Scenario #1:  “Gravity is a natural force that pulls all objects toward the center of the earth.  If I let go of my pen, BOOM, it falls to my desk every time.”

Scenario #2:  “I see my pen fall when I let go of it, but I have also seen birds and airplanes and clouds float high above the world.  Probably my pen will fall when I let go of it, but just maybe . . .”

#1 is deductive reasoning—stating a general principle, then backing it up with evidence.  Deductive reasoning is certainty.

#2 is inductive reasoning—looking at individual pieces of evidence and stating a probability, not a certainty, because there are also some observed exceptions.

This difference in thinking may be the basis for why lawyers are perplexed by some verdicts:  Lawyers think deductively and are certain that the evidence shows their side is right.  Jurors think inductively, bringing all their personal exceptions into the deliberation room, hidden in their brains until the discussion begins.

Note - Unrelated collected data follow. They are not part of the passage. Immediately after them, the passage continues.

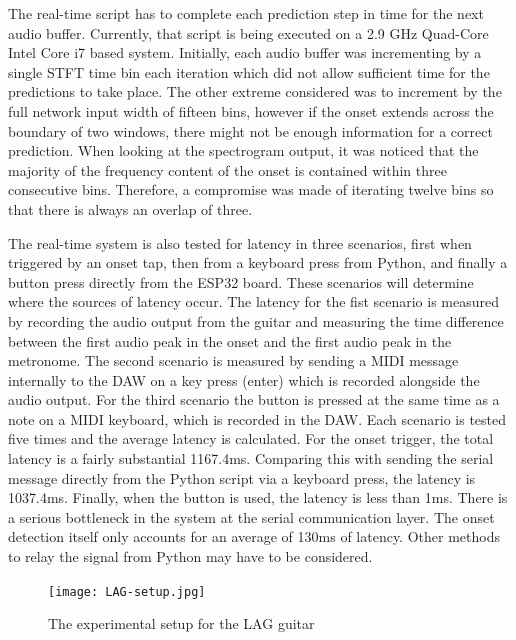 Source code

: \documentclass[conference]{IEEEtran}
\begin{document}
The real-time script has to complete each prediction step in time for the next audio buffer. Currently, that script is being executed on a 2.9 GHz Quad-Core Intel Core i7 based system. Initially, each audio buffer was incrementing
by a single STFT time bin each iteration which did not allow sufficient time for the predictions to take place. The other extreme considered was to increment by the full network input width of fifteen bins, however if the onset extends
across the boundary of two windows, there might not be enough information for a correct prediction. When looking at the spectrogram output, it was noticed that the majority of the frequency content of the onset is contained within three 
consecutive bins. Therefore, a compromise was made of iterating twelve bins so that there is always an overlap of three.

The real-time system is also tested for latency in three scenarios, first when triggered by an onset tap, then from a keyboard press from Python, and finally a button press directly from the
ESP32 board. These scenarios will determine where the sources of latency occur. The latency for the fist scenario is measured by recording the audio output from the guitar and measuring the time difference between the first audio peak in the onset and the first audio peak in the metronome.
The second scenario is measured by sending a MIDI message internally to the DAW on a key press (enter) which is recorded alongside the audio output. For the third scenario the button is pressed at the same time as a note on a MIDI keyboard, which is recorded in the DAW. 
Each scenario is tested five times and the average latency is calculated. For the onset trigger, the total latency is a fairly substantial 1167.4ms. Comparing this with sending
the serial message directly from the Python script via a keyboard press, the latency is 1037.4ms. Finally, when the button is used, the latency is less than 1ms.
There is a serious bottleneck in the system at the serial communication layer. The onset detection itself only accounts for an average of 130ms of latency. Other methods to relay the signal
from Python may have to be considered.

\begin{figure}[htbp]
    \centerline{\texttt{[image: LAG-setup.jpg]}}
    \caption{The experimental setup for the LAG guitar}
    \label{acoustic-bridge}
    \end{figure}
\end{document}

Lawyers and jurors think differently.

For instance, let me present 5 case facts depicted graphically:

The deductive thinker flashes back to geometry class and remembers that a 5-sided object with straight sides and equal distances between its corners is a simple pentagon.  The internal angles always equal 540°.  Even without sides drawn in, the shape is unmistakable—to a lawyer.

Four inductive-thinking jurors, though, get all those same facts in the same arrangement, grab a donut on the way into the deliberation room, sit down confidently and, in turn:

The teacher says:                                          The Hollywood Wanna-Be says:              The jeweler says:                   The Assistant Manager at the Dispensary says:

The lawyer was right.  It’s a pentagon.     The lawyer was wrong. It’s a star.           Are you nuts?  It’s a ring!        It’s organic, dude [there’s always one in every room]

 

Inductive thinking allows for personal experiences to mix with the facts, creating probability, not certainty.  Their view of the facts is not wrong, it is just tempered by all the exceptions that hide in their individual life of experiences.  Birds and airplanes and clouds DO all come back to earth at some point because they are all subject to the law of gravity, but inductive thinkers see that only as a probability because they don’t always see the outcome.

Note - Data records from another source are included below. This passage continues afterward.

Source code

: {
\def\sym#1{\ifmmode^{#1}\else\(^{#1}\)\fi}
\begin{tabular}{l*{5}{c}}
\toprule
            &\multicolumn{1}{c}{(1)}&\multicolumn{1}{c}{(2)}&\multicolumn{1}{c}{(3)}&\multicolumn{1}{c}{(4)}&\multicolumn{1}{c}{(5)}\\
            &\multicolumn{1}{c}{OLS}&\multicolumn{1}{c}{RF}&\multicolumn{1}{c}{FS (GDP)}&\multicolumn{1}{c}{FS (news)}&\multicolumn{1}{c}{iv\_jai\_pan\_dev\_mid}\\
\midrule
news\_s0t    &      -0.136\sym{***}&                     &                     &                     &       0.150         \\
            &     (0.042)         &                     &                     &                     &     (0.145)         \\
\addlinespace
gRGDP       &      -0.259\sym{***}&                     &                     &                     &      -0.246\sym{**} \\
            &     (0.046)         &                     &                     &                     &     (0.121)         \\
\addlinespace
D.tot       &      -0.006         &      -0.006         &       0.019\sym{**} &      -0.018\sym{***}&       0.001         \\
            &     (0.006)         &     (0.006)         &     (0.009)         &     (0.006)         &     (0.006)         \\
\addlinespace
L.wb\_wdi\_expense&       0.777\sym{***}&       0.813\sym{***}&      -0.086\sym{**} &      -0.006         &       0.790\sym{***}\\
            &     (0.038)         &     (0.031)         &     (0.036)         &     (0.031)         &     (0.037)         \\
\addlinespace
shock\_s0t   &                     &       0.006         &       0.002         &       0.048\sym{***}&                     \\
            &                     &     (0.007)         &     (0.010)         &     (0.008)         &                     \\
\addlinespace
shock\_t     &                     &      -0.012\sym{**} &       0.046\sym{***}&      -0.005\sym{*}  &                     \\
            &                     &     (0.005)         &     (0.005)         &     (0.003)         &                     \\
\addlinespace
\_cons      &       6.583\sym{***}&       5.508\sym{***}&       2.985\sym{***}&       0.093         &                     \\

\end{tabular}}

Instead of graphic dots, let’s look at a real-life case example.  Your 5 facts are:

  1. The public purpose is for a property the County needs to use for gray water run-off
  2. “Taking” as in the 5th Amendment
  3. The date of valuation is March 5, 2016
  4. The highest and best use is a custom home community with a golf course
  5. Just Compensation is $15.9 million

Ask the deductive and inductive thinkers one simple question:  “What kind of case is this?”

Deductive thinkers:  “Eminent Domain case!” — Lawyers immediately know the general principles, rules, and laws that tie all these facts into a neat bundle, a certain package.

Inductive thinkers:  “What?” – they see the facts, but they are just a loose collection of stuff – no meaning is attached.

What can turn this meaninglessness into certainty?

Attorneys need to:

  • Recognize this different style of juror thinking—that the facts do not “obviously” mean to a juror what they mean to a lawyer;
  • Accept this different style of juror thinking as reasonable [not automatically wrong or stupid or ill-informed];
  • Create a story with a theme that ties the facts together in the way YOU want them tied together.  If you leave the conclusion up to the individual jurors, you get a hodge-podge of probability and UN-certainty.  Giving them a good story makes it easy for them to see the picture the right way—your way.

We can’t make other people think like we do, but we can be most persuasive when we recognize the our differences and adapt our thinking to facilitate theirs.